How clients can optimize dollars spent on branding
by Angela Stiff
Formulate a budget.
Calculate a monthly spend to invest in your branding efforts. This should be based on goals, target demographic size, geographic marketing footprint and how often you expect to be visible. These may be decisions you are not sure about, but an experienced branding manager can help you determine these factors before you begin the process. The danger of not having this discussion first is asking for a very broad scope of actions unaware of the costs, and then having to go back and forth, losing valuable time and therefore money.
Be prepared to devote a significant amount of time towards the process. Your input in the initial discovery stage is especially important. Schedule the appropriate amount of time for each meeting. Avoid phone interruptions. Staying focused improves the quality of content shared and gleaned. The client team should only include people who have agreed to invest their time without skipping or missing parts of meetings.

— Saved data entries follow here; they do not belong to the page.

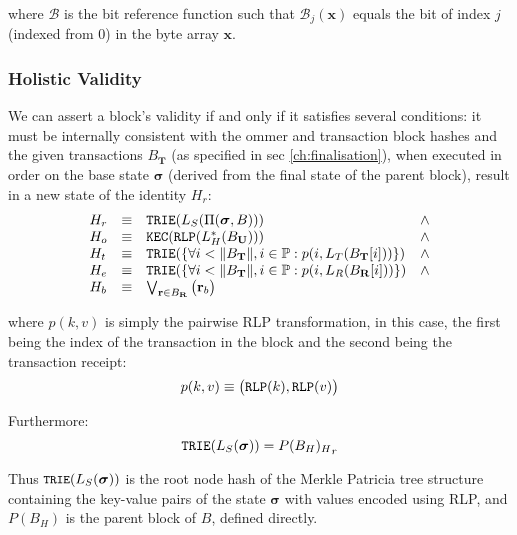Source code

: \documentclass[9pt,oneside]{amsart}
\begin{document}
\begin{multicols}{2}
where $\mathcal{B}$ is the bit reference function such that $\mathcal{B}_j(\mathbf{x})$ equals the bit of index $j$ (indexed from 0) in the byte array $\mathbf{x}$.

\subsubsection{Holistic Validity}

We can assert a block's validity if and only if it satisfies several conditions: it must be internally consistent with the ommer and transaction block hashes and the given transactions $B_\mathbf{T}$ (as specified in sec \ref{ch:finalisation}), when executed in order on the base state $\boldsymbol{\sigma}$ (derived from the final state of the parent block), result in a new state of the identity $H_r$:
\begin{equation}
\begin{array}[t]{lclc}
H_r &\equiv& \mathtt{\small TRIE}(L_S(\Pi(\boldsymbol{\sigma}, B))) & \wedge \\
H_o &\equiv& \mathtt{\small KEC}(\mathtt{\small RLP}(L_H^*(B_\mathbf{U}))) & \wedge \\
H_t &\equiv& \mathtt{\small TRIE}(\{\forall i < \lVert B_\mathbf{T} \rVert, i \in \mathbb{P}: p(i, L_T(B_\mathbf{T}[i]))\}) & \wedge \\
H_e &\equiv& \mathtt{\small TRIE}(\{\forall i < \lVert B_\mathbf{T} \rVert, i \in \mathbb{P}: p(i, L_R(B_\mathbf{R}[i]))\}) & \wedge \\
H_b &\equiv& \bigvee_{\mathbf{r} \in B_\mathbf{R}} \big( \mathbf{r}_b \big)
\end{array}
\end{equation}

where $p(k, v)$ is simply the pairwise RLP transformation, in this case, the first being the index of the transaction in the block and the second being the transaction receipt:
\begin{equation}
p(k, v) \equiv \big( \mathtt{\small RLP}(k), \mathtt{\small RLP}(v) \big)
\end{equation}

Furthermore:
\begin{equation}
\mathtt{\small TRIE}(L_S(\boldsymbol{\sigma})) = {P(B_H)_H}_r
\end{equation}

Thus $\texttt{\small TRIE}(L_S(\boldsymbol{\sigma}))$ is the root node hash of the Merkle Patricia tree structure containing the key-value pairs of the state $\boldsymbol{\sigma}$ with values encoded using RLP, and $P(B_H)$ is the parent block of $B$, defined directly.


\end{multicols}
\end{document}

Your marketing account manager will be able to help you plan a good internal approval process. Assign one point of contact as your liaison to the marketing firm’s team. This person will help build internal consensus and aggregate all revisions, edits or feedback. This is a big time-saver on the production side and keeps revision hours down.
Decide who will be involved from the client side in forming the story, who will give feedback and who will have approval authority. The team should be consistent from start to finish.
Ideally, each team member has been briefed on the intended goals, their role in the process and the anticipated outcome. Everyone selected to be on the branding team should share their opinions openly and honestly. However, it only takes one naysayer who doesn’t really want to be a part of the team, or to change or move forward, to stop down progress and drive up costs in time.
Work the plan.
Once you’ve shared in a discovery process, solidified your brand story, approved creative and rolled out the strategic plan, give it time to work. It takes time to build momentum with your intended audience. You’ve been swimming in the process for months now, but it’s all very new to your constituents.
When credible analysis warrants an adjustment, by all means heed the stats. Just avoid knee-jerk decisions to change midstream because the response is coming quickly. This happens many times when a client has not been visible in the market for some time. They’re starting cold and need to give the audience time to warm up to them again.
Have clear goals.
Goal-setting will ultimately be done in collaboration with your marketing firm and your team. However, there is typically a catalyst that prompts a branding initiative. Be prepared to clearly communicate what brought you to the branding table. Be ready to discuss history, recent challenges and aspirations. Set realistic expectations for the outcome of your branding process. Talk about what success looks like to you, and together with your brand manager, cut a clear path to get there.